Build with AI Flow

Build with AI Flow

Use this run sheet while you teach. It keeps everyone in the same Cursor-guided loop: plan, prompt, implement, verify.


Quick Run Sheet

  1. Frame the task — Re-state the user story or bug in one sentence.
  2. Prep Cursor — Open the repo, highlight key files, feed the goal + constraints.
  3. Generate plan — Ask for a minimal change list; confirm or trim.
  4. Apply changes — Let Cursor write files, review diff together, iterate fast.
  5. Verify — Run local command or deployment check; log issues in Troubleshooting & Logs.

Repeat until the user story is complete and merged.


1. Kickoff & Planning

  • Pull from main and run the project. Confirm everyone is on the same commit.
  • Review the worksheet outputs from Planning & Development to anchor scope.
  • In Cursor chat paste the current objective and any guardrails (tech stack, UX must-haves, data constraints).

Prompt starter

We are continuing the Team Lunch Coordinator app. Current status: [brief summary].
Objective: [single user story].
Constraints: [bullets].
Return: a short implementation plan with files to touch, pre-checks, and verifications.

2. Structure the Work

  • Use the AI plan as a checklist; keep only the steps you truly need.
  • Assign owners: one person drives Cursor, one observes/testing, others check docs or schema.
  • Capture new tasks or risks in the worksheet backlog so nothing is forgotten.

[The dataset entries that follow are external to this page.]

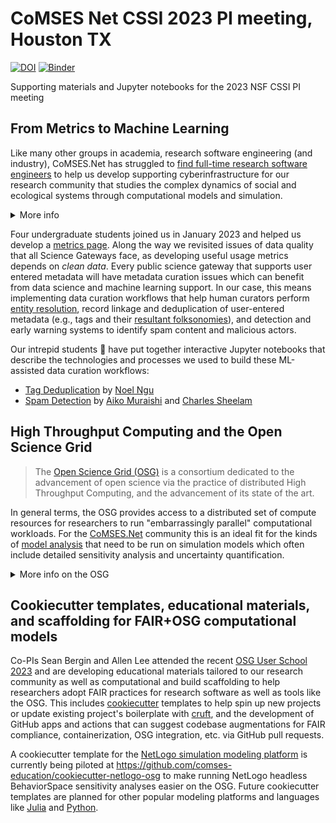 # CoMSES Net CSSI 2023 PI meeting, Houston TX
[![DOI](https://zenodo.org/badge/688560616.svg)](https://zenodo.org/doi/10.5281/zenodo.8394242) [![Binder](https://mybinder.org/badge_logo.svg)](https://mybinder.org/v2/gh/comses/2023-cssi-poster/HEAD)

Supporting materials and Jupyter notebooks for the 2023 NSF CSSI PI meeting

## From Metrics to Machine Learning

Like many other groups in academia, research software engineering (and industry), CoMSES.Net has struggled to [find full-time research software engineers](https://doi.org/10.5281/zenodo.8329337) to help us develop supporting cyberinfrastructure for our research community that studies the complex dynamics of social and ecological systems through computational models and simulation.

<details>
<summary>More info</summary>


In late 2022 after another failed full-time RSE search we decided to invest in building a student developer pipeline, partially inspired by programs like the University of Utah's [Student University Development Opportunity program (sudo.utah.edu)](https://sudo.utah.edu). Overall this has been an excellent and positive experience for our student developers and our research group. Hiring and training undergraduate students advances our University's mission of experiential learning and discovery for our student developers and improves the reach of our social and professional networks. It also helps our project stay honest by exercising core software project components including documentation, tests, build engineering, and more broadly how amenable our project is to new developers' contributions and our software stack’s capacity for evolution and change in response to emerging community needs.

### Developer onboarding documentation 

How easy is it for our students to download, install and create a development environment for our science gateway with an edit-build-test cycle that actively supports experimentation and rapid prototyping?

### Mentorship and training 

How do we help our students learn how to contribute to a real-world project with practical concerns of security, usability, maintainability, codebase consistency and style, etc., while maintaining clean code contribution workflows on Git and GitHub? How do we help them establish baseline competencies in the technologies, languages, and software frameworks we use?
</details>

Four undergraduate students joined us in January 2023 and helped us develop a [metrics page](https://comses.net/about/metrics). Along the way we revisited issues of data quality that all Science Gateways face, as developing useful usage metrics depends on _clean data_. Every public science gateway that supports user entered metadata will have metadata curation issues which can benefit from data science and machine learning support. In our case, this means implementing data curation workflows that help human curators perform [entity resolution](https://doi.org/10.1145/2487575.2506179), record linkage and deduplication of user-entered metadata (e.g., tags and their [resultant folksonomies](https://www.sciencedirect.com/topics/computer-science/folksonomies)), and detection and early warning systems to identify spam content and malicious actors.

Our intrepid students 🥳 have put together interactive Jupyter notebooks that describe the technologies and processes we used to build these ML-assisted data curation workflows:

- [Tag Deduplication](dedupe.ipynb) by [Noel Ngu](https://github.com/hwelsters)
- [Spam Detection](spam_detection.ipynb) by [Aiko Muraishi](https://github.com/BlllueSea) and [Charles Sheelam](https://github.com/CharlesSheelam)

## High Throughput Computing and the Open Science Grid


> The [Open Science Grid (OSG)](https://osg-htc.org/about/introduction/) is a consortium dedicated to the advancement of open science via the practice of distributed High Throughput Computing, and the advancement of its state of the art.

In general terms, the OSG provides access to a distributed set of compute resources for researchers to run "embarrassingly parallel" computational workloads. For the [CoMSES.Net](https://comses.net) community this is an ideal fit for the kinds of [model analysis](https://www.jasss.org/18/4/4.html) that need to be run on simulation models which often include detailed sensitivity analysis and uncertainty quantification.

<details>
  <summary>More info on the OSG</summary>

  
  > The OSG Consortium builds and operates a set of pools of shared computing and data capacity for distributed high-throughput computing (dHTC). Each pool is organized and operated to serve a particular research community (e.g. a campus, multi-institutional collaboration, etc.), using technologies and services provided by the core OSG Team. One of these pools, known as the Open Science Pool is operated for all of US-associated open science. The Consortium, thus, represents the totality of all researchers, resources, individuals and institutions that benefit from or contribute to any of the OSG Fabric of Services.
> 
> The OSG Council governs the consortium ensuring that the OSG benefits the scientific mission of its stakeholders: the research communities, organizations that provide resources and services for them, including funding resources.

> The Executive Team manages the core OSG Team, with team members from various institutions organized into Areas that provide core OSG technologies and services required to operate pools in support of research communities. As of January 2022, the OSG Team is funded primarily via the PATh (NSF #2030508), IRIS-HEP (NSF #1836650) projects, and in kind contributions from multiple entities, including DOE national laboratories.

</details>

## Cookiecutter templates, educational materials, and scaffolding for FAIR+OSG computational models

Co-PIs Sean Bergin and Allen Lee attended the recent [OSG User School 2023](https://osg-htc.org/user-school-2023/) and are developing educational materials tailored to our research community as well as computational and build scaffolding to help researchers adopt FAIR practices for research software as well as tools like the OSG. This includes [cookiecutter](https://github.com/topics/cookiecutter-template) templates to help spin up new projects or update existing project's boilerplate with [cruft](https://cruft.github.io/cruft/), and the development of GitHub apps and actions that can suggest codebase augmentations for FAIR compliance, containerization, OSG integration, etc. via GitHub pull requests.

A cookiecutter template for the [NetLogo simulation modeling platform](https://ccl.northwestern.edu/netlogo/) is currently being piloted at https://github.com/comses-education/cookiecutter-netlogo-osg to make running NetLogo headless BehaviorSpace sensitivity analyses easier on the OSG. Future cookiecutter templates are planned for other popular modeling platforms and languages like [Julia](https://juliadynamics.github.io/Agents.jl/stable/) and [Python](https://github.com/projectmesa/mesa).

Checkpoint: Plan fits on one screen, every step maps to a repo change or validation.


3. Pair with Cursor

  • For UI or schema updates, highlight relevant files before prompting to give Cursor context.
  • Keep prompts tight: what changed, what to create, expected output format.
  • Let Cursor write, then immediately scan the diff for misalignments. Reject and re-prompt quickly if it strays.

When Cursor guesses wrong

  1. Explain the mismatch (“We need Supabase Row Level Security, not fake auth.”).
  2. Paste the correct snippet or docs link.
  3. Re-run with the clarified constraint.

4. Test & Iterate

  • After each meaningful change, run the smallest verification possible:
    • npm run dev or vercel dev for frontend
    • supabase db diff / db push for schema
    • Unit or integration tests if available
  • Note any failing command, then jump to the matching section in Troubleshooting & Logs.
  • Capture resolved issues in the lesson debrief so students build a troubleshooting habit.

5. Merge & Deploy

  • Once the story works locally, create a focused commit (git commit -m "feat: add RSVP form validation").
  • Push and open a pull request; review line-by-line with the group.
  • Merge to main when approved. Let Vercel auto-deploy or run vercel --prod.
  • Celebrate the win, then queue the next objective.

Sample Prompts Library

Generate Supabase migration

You are designing a PostgreSQL migration for Supabase.
Task: add a `restaurant_preferences` table tied to `events`.
Include indexes for lookups by `event_id`, set defaults, and enable RLS (policies later).
Return only SQL.

Cursor UI change

We added Supabase restaurant preferences. Update `components/RestaurantForm.tsx`
to display existing preferences and add a toggle for `requires_accessibility`.
Keep styling consistent with Tailwind classes already in the file.

Keep adding winning prompts here so each cohort benefits from the last.


Timeboxing Tips

  • 15 minutes — Plan + prep prompts.
  • 25 minutes — Implement with Cursor.
  • 10 minutes — Verify, document, push.
  • Adjust the timer but keep the rhythm; flow comes from short feedback loops.

Stay in the loop: plan with intention, prompt with clarity, verify relentlessly. Cursor becomes the accelerator, not the driver.